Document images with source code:
*** Begin section ***

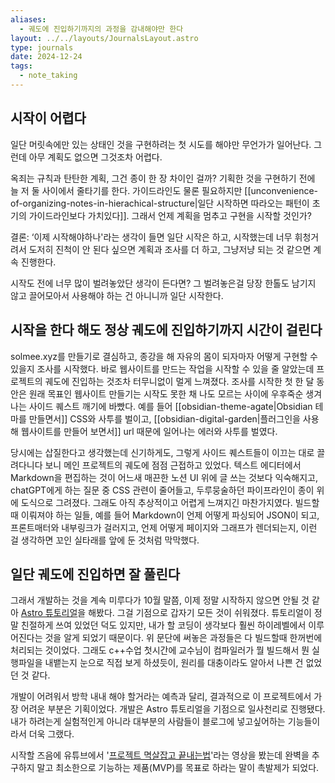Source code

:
 ```yaml
---
aliases:
  - 궤도에 진입하기까지의 과정을 감내해야만 한다
layout: ../../layouts/JournalsLayout.astro
type: journals
date: 2024-12-24
tags:
  - note_taking
---
```

## 시작이 어렵다
일단 머릿속에만 있는 상태인 것을 구현하려는 첫 시도를 해야만 무언가가 일어난다. 그런데 아무 계획도 없으면 그것조차 어렵다.

옥죄는 규칙과 탄탄한 계획, 그건 종이 한 장 차이인 걸까? 기획한 것을 구현하기 전에 늘 저 둘 사이에서 줄타기를 한다. 가이드라인도 물론 필요하지만 [[unconvenience-of-organizing-notes-in-hierachical-structure|일단 시작하면 따라오는 패턴이 초기의 가이드라인보다 가치있다]]. 그래서 언제 계획을 멈추고 구현을 시작할 것인가?

결론: ‘이제 시작해야하나'라는 생각이 들면 일단 시작은 하고, 시작했는데 너무 휘청거려서 도저히 진척이 안 된다 싶으면 계획과 조사를 더 하고, 그냥저냥 되는 것 같으면 계속 진행한다.

시작도 전에 너무 많이 벌려놓았단 생각이 든다면? 그 벌려놓은걸 당장 한톨도 남기지 않고 끌어모아서 사용해야 하는 건 아니니까 일단 시작한다.

## 시작을 한다 해도 정상 궤도에 진입하기까지 시간이 걸린다
solmee.xyz를 만들기로 결심하고, 종강을 해 자유의 몸이 되자마자 어떻게 구현할 수 있을지 조사를 시작했다. 바로 웹사이트를 만드는 작업을 시작할 수 있을 줄 알았는데 프로젝트의 궤도에 진입하는 것조차 터무니없이 멀게 느껴졌다. 조사를 시작한 첫 한 달 동안은 원래 목표인 웹사이트 만들기는 시작도 못한 채 나도 모르는 사이에 우후죽순 생겨나는 사이드 퀘스트 깨기에 바빴다. 예를 들어 [[obsidian-theme-agate|Obsidian 테마를 만들면서]] CSS와 사투를 벌이고, [[obsidian-digital-garden|플러그인을 사용해 웹사이트를 만들어 보면서]] url 때문에 일어나는 에러와 사투를 벌였다.

당시에는 삽질한다고 생각했는데 신기하게도, 그렇게 사이드 퀘스트들이 이끄는 대로 끌려다니다 보니 메인 프로젝트의 궤도에 점점 근접하고 있었다. 텍스트 에디터에서 Markdown을 편집하는 것이 어느새 매끈한 노션 UI 위에 글 쓰는 것보다 익숙해지고, chatGPT에게 하는 질문 중 CSS 관련이 줄어들고, 두루뭉술하던 파이프라인이 종이 위에 도식으로 그려졌다. 그래도 아직 추상적이고 어렵게 느껴지긴 마찬가지였다. 빌드할 때 이뤄져야 하는 일들, 예를 들어 Markdown이 언제 어떻게 파싱되어 JSON이 되고, 프론트매터와 내부링크가 걸러지고, 언제 어떻게 페이지와 그래프가 렌더되는지, 이런 걸 생각하면 꼬인 실타래를 앞에 둔 것처럼 막막했다.

## 일단 궤도에 진입하면 잘 풀린다
그래서 개발하는 것을 계속 미루다가 10월 말쯤, 이제 정말 시작하지 않으면 안될 것 같아 [Astro 튜토리얼](https://docs.astro.build/en/tutorial/0-introduction/)을 해봤다. 그걸 기점으로 갑자기 모든 것이 쉬워졌다. 튜토리얼이 정말 친절하게 쓰여 있었던 덕도 있지만, 내가 할 코딩이 생각보다 훨씬 하이레벨에서 이루어진다는 것을 알게 되었기 때문이다. 위 문단에 써놓은 과정들은 다 빌드할때 한꺼번에 처리되는 것이었다. 그래도 c++수업 첫시간에 교수님이 컴파일러가 뭘 빌드해서 뭔 실행파일을 내뱉는지 눈으로 직접 보게 하셨듯이, 원리를 대충이라도 알아서 나쁜 건 없었던 것 같다.

개발이 어려워서 방학 내내 해야 할거라는 예측과 달리, 결과적으로 이 프로젝트에서 가장 어려운 부분은 기획이었다. 개발은 Astro 튜토리얼을 기점으로 일사천리로 진행됐다. 내가 하려는게 실험적인게 아니라 대부분의 사람들이 블로그에 넣고싶어하는 기능들이라서 더욱 그랬다.

시작할 즈음에 유튜브에서 '[프로젝트 멱살잡고 끝내는법](https://www.youtube.com/watch?v=DnLTGBo5KM8)'라는 영상을 봤는데 완벽을 추구하지 말고 최소한으로 기능하는 제품(MVP)를 목표로 하라는 말이 촉발제가 되었다.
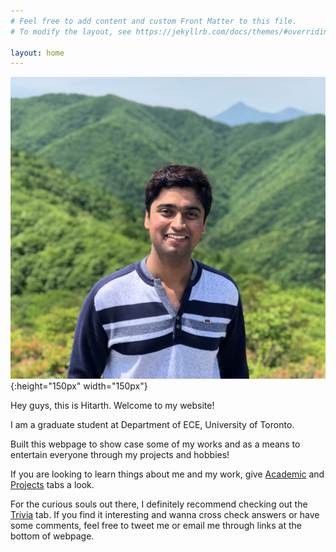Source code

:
 ```yaml
---
# Feel free to add content and custom Front Matter to this file.
# To modify the layout, see https://jekyllrb.com/docs/themes/#overriding-theme-defaults

layout: home
---
```

![dp](hitarth.jpg){:height="150px" width="150px"}

Hey guys, this is Hitarth. Welcome to my website!

I am a graduate student at Department of ECE, University of Toronto. 

Built this webpage to show case some of my works and as a means to entertain everyone through my projects and hobbies! 

If you are looking to learn things about me and my work, give [Academic](https://hitarth64.github.io/ee/) and [Projects](https://hitarth64.github.io/projects/) tabs a look. 

For the curious souls out there, I definitely recommend checking out the [Trivia](https://hitarth64.github.io/trivia/) tab. If you find it interesting and wanna cross check answers or have some comments, feel free to tweet me or email me through links at the bottom of webpage.
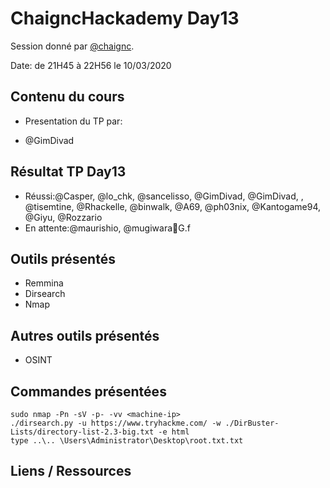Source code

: # ChaigncHackademy Day13
Session donné par [@chaignc][@chaignc].

Date: de 21H45 à 22H56 le 10/03/2020

## Contenu du cours

* Presentation du TP par: 

* @GimDivad

## Résultat TP Day13
* Réussi:@Casper, @lo_chk, @sancelisso, @GimDivad, @GimDivad, , @tisemtine, @Rhackelle, @binwalk, @A69, @ph03nix, @Kantogame94, @Giyu, @Rozzario
* En attente:@maurishio, @mugiwara👒G.f
## Outils présentés

* Remmina
* Dirsearch
* Nmap

## Autres outils présentés
* OSINT
## Commandes présentées
```
sudo nmap -Pn -sV -p- -vv <machine-ip>
./dirsearch.py -u https://www.tryhackme.com/ -w ./DirBuster-Lists/directory-list-2.3-big.txt -e html
type ..\.. \Users\Administrator\Desktop\root.txt.txt

```

## Liens / Ressources

[@chaignc]:https://twitter.com/chaignc
[hexpresso]:https://hexpresso.github.io
[@Grenadine]:https://twitter.com/Greynardine
[@SaxX]:https://twitter.com/_saxx_

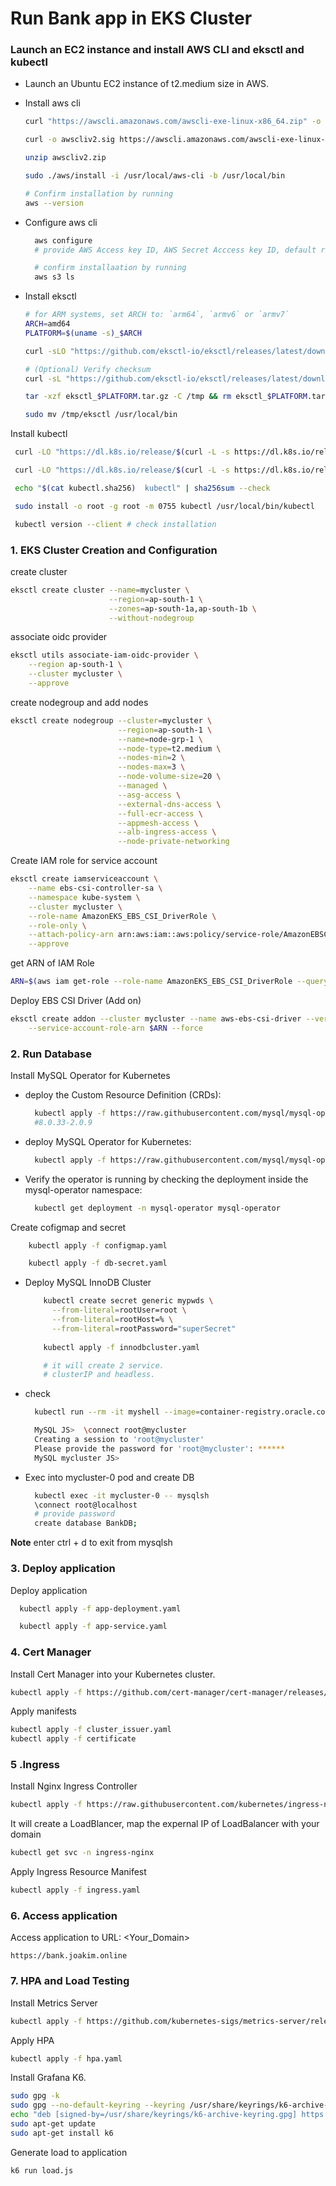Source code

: # Run Bank app in EKS Cluster

### Launch an EC2 instance and install AWS CLI and eksctl and kubectl
- Launch an Ubuntu EC2 instance of t2.medium size in AWS.
- Install aws cli
  ```bash
  curl "https://awscli.amazonaws.com/awscli-exe-linux-x86_64.zip" -o "awscliv2.zip"

  curl -o awscliv2.sig https://awscli.amazonaws.com/awscli-exe-linux-x86_64.zip.sig

  unzip awscliv2.zip

  sudo ./aws/install -i /usr/local/aws-cli -b /usr/local/bin

  # Confirm installation by running
  aws --version
  ```
- Configure aws cli 
  ```bash
    aws configure 
    # provide AWS Access key ID, AWS Secret Acccess key ID, default region and output format.

    # confirm installaation by running
    aws s3 ls
  ```

- Install eksctl
  ```bash
  # for ARM systems, set ARCH to: `arm64`, `armv6` or `armv7`
  ARCH=amd64
  PLATFORM=$(uname -s)_$ARCH

  curl -sLO "https://github.com/eksctl-io/eksctl/releases/latest/download/eksctl_$PLATFORM.tar.gz"

  # (Optional) Verify checksum
  curl -sL "https://github.com/eksctl-io/eksctl/releases/latest/download/eksctl_checksums.txt" | grep $PLATFORM | sha256sum --check

  tar -xzf eksctl_$PLATFORM.tar.gz -C /tmp && rm eksctl_$PLATFORM.tar.gz

  sudo mv /tmp/eksctl /usr/local/bin
  ```

Install kubectl
```bash
 curl -LO "https://dl.k8s.io/release/$(curl -L -s https://dl.k8s.io/release/stable.txt)/bin/linux/amd64/kubectl"

 curl -LO "https://dl.k8s.io/release/$(curl -L -s https://dl.k8s.io/release/stable.txt)/bin/linux/amd64/kubectl.sha256"

 echo "$(cat kubectl.sha256)  kubectl" | sha256sum --check

 sudo install -o root -g root -m 0755 kubectl /usr/local/bin/kubectl

 kubectl version --client # check installation
```
### 1. EKS Cluster Creation and Configuration
create cluster
  ```bash
  eksctl create cluster --name=mycluster \
                        --region=ap-south-1 \
                        --zones=ap-south-1a,ap-south-1b \
                        --without-nodegroup 
  ```
associate oidc provider
  ```bash
  eksctl utils associate-iam-oidc-provider \
      --region ap-south-1 \
      --cluster mycluster \
      --approve
  ```
create nodegroup and add nodes
```bash
eksctl create nodegroup --cluster=mycluster \
                        --region=ap-south-1 \
                        --name=node-grp-1 \
                        --node-type=t2.medium \
                        --nodes-min=2 \
                        --nodes-max=3 \
                        --node-volume-size=20 \
                        --managed \
                        --asg-access \
                        --external-dns-access \
                        --full-ecr-access \
                        --appmesh-access \
                        --alb-ingress-access \
                        --node-private-networking
```

Create IAM role for service account
```bash
eksctl create iamserviceaccount \
    --name ebs-csi-controller-sa \
    --namespace kube-system \
    --cluster mycluster \
    --role-name AmazonEKS_EBS_CSI_DriverRole \
    --role-only \
    --attach-policy-arn arn:aws:iam::aws:policy/service-role/AmazonEBSCSIDriverPolicy \
    --approve
```

get ARN of IAM Role
  ```bash
  ARN=$(aws iam get-role --role-name AmazonEKS_EBS_CSI_DriverRole --query 'Role.Arn' --output text)
  ```
Deploy EBS CSI Driver (Add on)
  ```bash
  eksctl create addon --cluster mycluster --name aws-ebs-csi-driver --version latest \
      --service-account-role-arn $ARN --force
  ```

### 2. Run Database

Install MySQL Operator for Kubernetes

- deploy the Custom Resource Definition (CRDs):
    ```bash
      kubectl apply -f https://raw.githubusercontent.com/mysql/mysql-operator/9.1.0-2.2.2/deploy/deploy-crds.yaml
      #8.0.33-2.0.9 
    ```
- deploy MySQL Operator for Kubernetes:
    ```bash
      kubectl apply -f https://raw.githubusercontent.com/mysql/mysql-operator/9.1.0-2.2.2/deploy/deploy-operator.yaml
    ```
- Verify the operator is running by checking the deployment inside the mysql-operator namespace:
  ```bash
    kubectl get deployment -n mysql-operator mysql-operator
  ```
Create cofigmap and secret
```bash    
    kubectl apply -f configmap.yaml

    kubectl apply -f db-secret.yaml

```
- Deploy  MySQL InnoDB Cluster
  ```bash
      kubectl create secret generic mypwds \
        --from-literal=rootUser=root \
        --from-literal=rootHost=% \
        --from-literal=rootPassword="superSecret"
      
      kubectl apply -f innodbcluster.yaml

      # it will create 2 service.
      # clusterIP and headless.
  ```


- check 
  ```bash
    kubectl run --rm -it myshell --image=container-registry.oracle.com/mysql/community-operator -- mysqlsh

    MySQL JS>  \connect root@mycluster
    Creating a session to 'root@mycluster'
    Please provide the password for 'root@mycluster': ******
    MySQL mycluster JS>
  ```
- Exec into mycluster-0 pod and create DB
  ```bash
    kubectl exec -it mycluster-0 -- mysqlsh
    \connect root@localhost
    # provide password
    create database BankDB;
  ```
**Note** enter ctrl + d to exit from mysqlsh

### 3. Deploy application

Deploy application
```bash
  kubectl apply -f app-deployment.yaml

  kubectl apply -f app-service.yaml

```

### 4. Cert Manager

Install Cert Manager into your Kubernetes cluster.
```bash
kubectl apply -f https://github.com/cert-manager/cert-manager/releases/download/v1.14.5/cert-manager.yaml
```
Apply manifests
```bash
kubectl apply -f cluster_issuer.yaml
kubectl apply -f certificate
```

### 5 .Ingress
Install Nginx Ingress Controller
```bash
kubectl apply -f https://raw.githubusercontent.com/kubernetes/ingress-nginx/controller-v1.9.4/deploy/static/provider/cloud/deploy.yaml
```

It will create a LoadBlancer, map the expernal IP of LoadBalancer with your domain
```bash
kubectl get svc -n ingress-nginx
```

Apply Ingress Resource Manifest
```bash
kubectl apply -f ingress.yaml
```

### 6. Access application
Access application to URL: <Your_Domain>
```url
https://bank.joakim.online
```

### 7. HPA and Load Testing

Install Metrics Server
```bash
kubectl apply -f https://github.com/kubernetes-sigs/metrics-server/releases/latest/download/components.yaml
```

Apply HPA 
```bash
kubectl apply -f hpa.yaml
```

Install Grafana K6.
```bash
sudo gpg -k
sudo gpg --no-default-keyring --keyring /usr/share/keyrings/k6-archive-keyring.gpg --keyserver hkp://keyserver.ubuntu.com:80 --recv-keys C5AD17C747E3415A3642D57D77C6C491D6AC1D69
echo "deb [signed-by=/usr/share/keyrings/k6-archive-keyring.gpg] https://dl.k6.io/deb stable main" | sudo tee /etc/apt/sources.list.d/k6.list
sudo apt-get update
sudo apt-get install k6
```

Generate load to application
```bash
k6 run load.js
```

*** End section ***

> _What the task asks_
Each line from the first line of the entries through the line containing "solmee.xyz를 만들기로 결심하고, 종강을" should be duplicated word for word, and nothing more; the pictures stay out.

> _Answer space_
Source code

:
 ```yaml
---
aliases:
  - 궤도에 진입하기까지의 과정을 감내해야만 한다
layout: ../../layouts/JournalsLayout.astro
type: journals
date: 2024-12-24
tags:
  - note_taking
---
```

## 시작이 어렵다
일단 머릿속에만 있는 상태인 것을 구현하려는 첫 시도를 해야만 무언가가 일어난다. 그런데 아무 계획도 없으면 그것조차 어렵다.

옥죄는 규칙과 탄탄한 계획, 그건 종이 한 장 차이인 걸까? 기획한 것을 구현하기 전에 늘 저 둘 사이에서 줄타기를 한다. 가이드라인도 물론 필요하지만 [[unconvenience-of-organizing-notes-in-hierachical-structure|일단 시작하면 따라오는 패턴이 초기의 가이드라인보다 가치있다]]. 그래서 언제 계획을 멈추고 구현을 시작할 것인가?

결론: ‘이제 시작해야하나'라는 생각이 들면 일단 시작은 하고, 시작했는데 너무 휘청거려서 도저히 진척이 안 된다 싶으면 계획과 조사를 더 하고, 그냥저냥 되는 것 같으면 계속 진행한다.

시작도 전에 너무 많이 벌려놓았단 생각이 든다면? 그 벌려놓은걸 당장 한톨도 남기지 않고 끌어모아서 사용해야 하는 건 아니니까 일단 시작한다.

## 시작을 한다 해도 정상 궤도에 진입하기까지 시간이 걸린다
solmee.xyz를 만들기로 결심하고, 종강을 해 자유의 몸이 되자마자 어떻게 구현할 수 있을지 조사를 시작했다. 바로 웹사이트를 만드는 작업을 시작할 수 있을 줄 알았는데 프로젝트의 궤도에 진입하는 것조차 터무니없이 멀게 느껴졌다. 조사를 시작한 첫 한 달 동안은 원래 목표인 웹사이트 만들기는 시작도 못한 채 나도 모르는 사이에 우후죽순 생겨나는 사이드 퀘스트 깨기에 바빴다. 예를 들어 [[obsidian-theme-agate|Obsidian 테마를 만들면서]] CSS와 사투를 벌이고, [[obsidian-digital-garden|플러그인을 사용해 웹사이트를 만들어 보면서]] url 때문에 일어나는 에러와 사투를 벌였다.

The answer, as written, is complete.